Escribió un largo poema y después subió hasta lo más alto del monte Ida. Desde allí, su voz se propagó por todo el valle y más allá, desde Ilión hasta Dardania, desde Colonas hasta Pedaso, desde Eleunte hasta Sestos, desde Abidos hasta Percote...

El amor y el dolor sentido en su corazón se convirtieron en arte y fueron paridos en este mundo en forma de canción acompañada por la lira, aliviando considerablemente la pena del muchacho. Y fue esta canción, cuyos ecos llegaron hasta el Olimpo, lo que atrajo la atención de Zeus que, convertido en águila, bajó hasta el monte Ida para poder escucharla. Y fueron las palabras las que encadenaron el corazón del dios al destino de este poeta de belleza inigualable.

Lo raptó, por supuesto. ¿Cuándo había puesto freno Zeus a sus instintos? Nunca. Encendido de pasión raptó a Ganímedes y lo llevó volando hasta el Olimpo, bien sujeto en sus enormes garras de águila gigantesca, sin importarle las súplicas ni los gritos de socorro del pobre muchacho totalmente aterrorizado.

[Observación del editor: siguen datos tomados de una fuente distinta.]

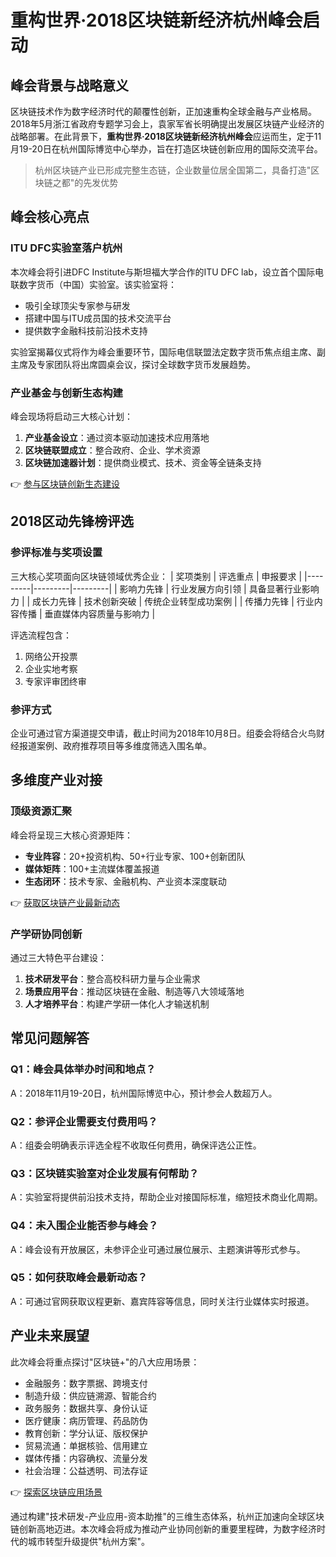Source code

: # 重构世界·2018区块链新经济杭州峰会启动

## 峰会背景与战略意义
区块链技术作为数字经济时代的颠覆性创新，正加速重构全球金融与产业格局。2018年5月浙江省政府专题学习会上，袁家军省长明确提出发展区块链产业经济的战略部署。在此背景下，**重构世界·2018区块链新经济杭州峰会**应运而生，定于11月19-20日在杭州国际博览中心举办，旨在打造区块链创新应用的国际交流平台。

> 杭州区块链产业已形成完整生态链，企业数量位居全国第二，具备打造"区块链之都"的先发优势

## 峰会核心亮点

### ITU DFC实验室落户杭州
本次峰会将引进DFC Institute与斯坦福大学合作的ITU DFC lab，设立首个国际电联数字货币（中国）实验室。该实验室将：
- 吸引全球顶尖专家参与研发
- 搭建中国与ITU成员国的技术交流平台
- 提供数字金融科技前沿技术支持

实验室揭幕仪式将作为峰会重要环节，国际电信联盟法定数字货币焦点组主席、副主席及专家团队将出席圆桌会议，探讨全球数字货币发展趋势。

### 产业基金与创新生态构建
峰会现场将启动三大核心计划：
1. **产业基金设立**：通过资本驱动加速技术应用落地
2. **区块链联盟成立**：整合政府、企业、学术资源
3. **区块链加速器计划**：提供商业模式、技术、资金等全链条支持

👉 [参与区块链创新生态建设](https://bit.ly/okx_welcome)

## 2018区动先锋榜评选

### 参评标准与奖项设置
三大核心奖项面向区块链领域优秀企业：
| 奖项类别 | 评选重点 | 申报要求 |
|---------|---------|---------|
| 影响力先锋 | 行业发展方向引领 | 具备显著行业影响力 |
| 成长力先锋 | 技术创新突破 | 传统企业转型成功案例 |
| 传播力先锋 | 行业内容传播 | 垂直媒体内容质量与影响力 |

评选流程包含：
1. 网络公开投票
2. 企业实地考察
3. 专家评审团终审

### 参评方式
企业可通过官方渠道提交申请，截止时间为2018年10月8日。组委会将结合火鸟财经报道案例、政府推荐项目等多维度筛选入围名单。

## 多维度产业对接

### 顶级资源汇聚
峰会将呈现三大核心资源矩阵：
- **专业阵容**：20+投资机构、50+行业专家、100+创新团队
- **媒体矩阵**：100+主流媒体覆盖报道
- **生态闭环**：技术专家、金融机构、产业资本深度联动

👉 [获取区块链产业最新动态](https://bit.ly/okx_welcome)

### 产学研协同创新
通过三大特色平台建设：
1. **技术研发平台**：整合高校科研力量与企业需求
2. **场景应用平台**：推动区块链在金融、制造等八大领域落地
3. **人才培养平台**：构建产学研一体化人才输送机制

## 常见问题解答

### Q1：峰会具体举办时间和地点？
A：2018年11月19-20日，杭州国际博览中心，预计参会人数超万人。

### Q2：参评企业需要支付费用吗？
A：组委会明确表示评选全程不收取任何费用，确保评选公正性。

### Q3：区块链实验室对企业发展有何帮助？
A：实验室将提供前沿技术支持，帮助企业对接国际标准，缩短技术商业化周期。

### Q4：未入围企业能否参与峰会？
A：峰会设有开放展区，未参评企业可通过展位展示、主题演讲等形式参与。

### Q5：如何获取峰会最新动态？
A：可通过官网获取议程更新、嘉宾阵容等信息，同时关注行业媒体实时报道。

## 产业未来展望
此次峰会将重点探讨"区块链+"的八大应用场景：
- 金融服务：数字票据、跨境支付
- 制造升级：供应链溯源、智能合约
- 政务服务：数据共享、身份认证
- 医疗健康：病历管理、药品防伪
- 教育创新：学分认证、版权保护
- 贸易流通：单据核验、信用建立
- 媒体传播：内容确权、流量分发
- 社会治理：公益透明、司法存证

👉 [探索区块链应用场景](https://bit.ly/okx_welcome)

通过构建"技术研发-产业应用-资本助推"的三维生态体系，杭州正加速向全球区块链创新高地迈进。本次峰会将成为推动产业协同创新的重要里程碑，为数字经济时代的城市转型升级提供"杭州方案"。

No le contó nada más a Hera. No le habló del asombro al descubrir que se  hallaba en el Olimpo, ni de la infinita paciencia que tuvo Zeus hasta conseguir derribar todas las barreras que protegían su corazón; y desde luego, no le habló de las noches de amor y pasión que vivió en el lecho del dios tronante, de sus juegos y caricias, de cómo se convirtió en un autentico hombre entre los brazos del inmortal; ni del dolor —otra vez— ni la pérdida cuando ella se entrometió.

El silencio se volvió incómodo, ambos absortos en sus propios pensamientos. Hera se levantó y se fue sin decir nada, altiva y orgullosa de nuevo, como corresponde a la Señora del Olimpo. Ganímedes también abandonó el Jardín de Cristal. Le dolían todos los músculos y se había enfriado; necesitaba tomar un baño caliente para volver a sentirse persona antes de acometer sus obligaciones. Del extraño episodio con Hera, decidió no sacar ninguna conclusión ni decir nada a nadie, pero en su corazón ya no le guardaba rencor. Era una mujer enamorada y celosa que luchaba por conservar las ruinas de lo que había sido su matrimonio y él no tenía nada que reprocharle.

Por la tarde, el influjo de las musas volvió a posarse sobre él gracias a la intervención de Hera. Y por la noche, la cálida voz de Ganímedes acarició de nuevo los oídos de Zeus.